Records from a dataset
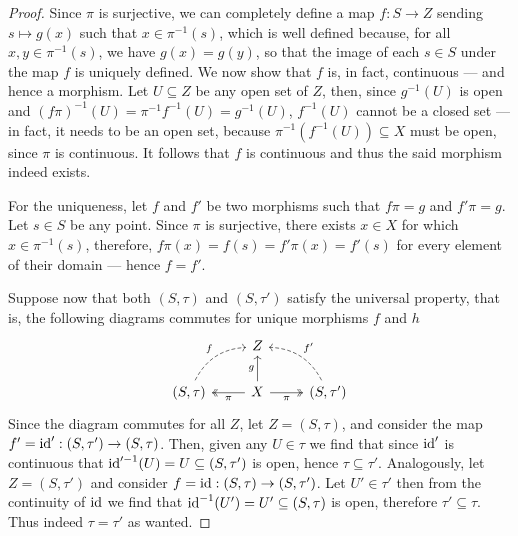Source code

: \begin{proof}
Since \(\pi\) is surjective, we can completely define a map \(f: S \to Z\)
sending \(s \mapsto g(x)\) such that \(x \in \pi^{-1}(s)\), which is well
defined because, for all \(x, y \in \pi^{-1}(s)\), we have \(g(x) = g(y)\), so
that the image of each \(s \in S\) under the map \(f\) is uniquely defined. We
now show that \(f\) is, in fact, continuous --- and hence a morphism. Let
\(U \subseteq Z\) be any open set of \(Z\), then, since \(g^{-1}(U)\) is open
and \((f \pi)^{-1}(U) = \pi^{-1} f^{-1}(U) = g^{-1}(U)\), \(f^{-1}(U)\) cannot
be a closed set --- in fact, it needs to be an open set, because
\(\pi^{-1}(f^{-1}(U)) \subseteq X\) must be open, since \(\pi\) is continuous.
It follows that \(f\) is continuous and thus the said morphism indeed exists.

For the uniqueness, let \(f\) and \(f'\) be two morphisms such that \(f\pi = g\)
and \(f'\pi = g\). Let \(s \in S\) be any point. Since \(\pi\) is surjective,
there exists \(x \in X\) for which \(x \in \pi^{-1}(s)\), therefore,
\(f \pi(x) = f(s) = f'\pi(x) = f'(s)\) for every element of their domain ---
hence \(f = f'\).

Suppose now that both \((S, \tau)\) and \((S, \tau')\) satisfy the
universal property, that is, the following diagrams commutes for unique
morphisms \(f\) and \(h\)
\[
  \begin{tikzcd}
    &Z & \\
    (S, \tau) \ar[ur, dashed, bend left, "f"]
    &X \ar[l, two heads, "\pi"] \ar[r, swap, two heads, "\pi"] \ar[u, "g"]
    &(S, \tau') \ar[ul, dashed, bend right, swap, "f'"]
  \end{tikzcd}
\]
Since the diagram commutes for all \(Z\), let \(Z = (S, \tau)\), and
consider the map \(f' = \operatorname{id}': (S, \tau') \to (S, \tau)\). Then,
given any \(U \in \tau\) we find that since \(\operatorname{id}'\) is continuous that
\(\operatorname{id}'^{-1}(U) = U \subseteq (S, \tau')\) is open, hence
\(\tau \subseteq \tau'\). Analogously, let \(Z = (S, \tau')\)
and consider \(f = \operatorname{id}: (S, \tau) \to (S, \tau')\). Let
\(U' \in \tau'\) then from the continuity of \(\operatorname{id}\) we find that
\(\operatorname{id}^{-1}(U') = U' \subseteq (S, \tau)\) is open, therefore
\(\tau' \subseteq \tau\). Thus indeed \(\tau = \tau'\)
as wanted.
\end{proof}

Instructions to follow:
In the data above, start at the line that has "Suppose now that", stop after the line that has "Since the diagram", and print every line in between exactly as it stands.

Solution:
Suppose now that both \((S, \tau)\) and \((S, \tau')\) satisfy the
universal property, that is, the following diagrams commutes for unique
morphisms \(f\) and \(h\)
\[
  \begin{tikzcd}
    &Z & \\
    (S, \tau) \ar[ur, dashed, bend left, "f"]
    &X \ar[l, two heads, "\pi"] \ar[r, swap, two heads, "\pi"] \ar[u, "g"]
    &(S, \tau') \ar[ul, dashed, bend right, swap, "f'"]
  \end{tikzcd}
\]
Since the diagram commutes for all \(Z\), let \(Z = (S, \tau)\), and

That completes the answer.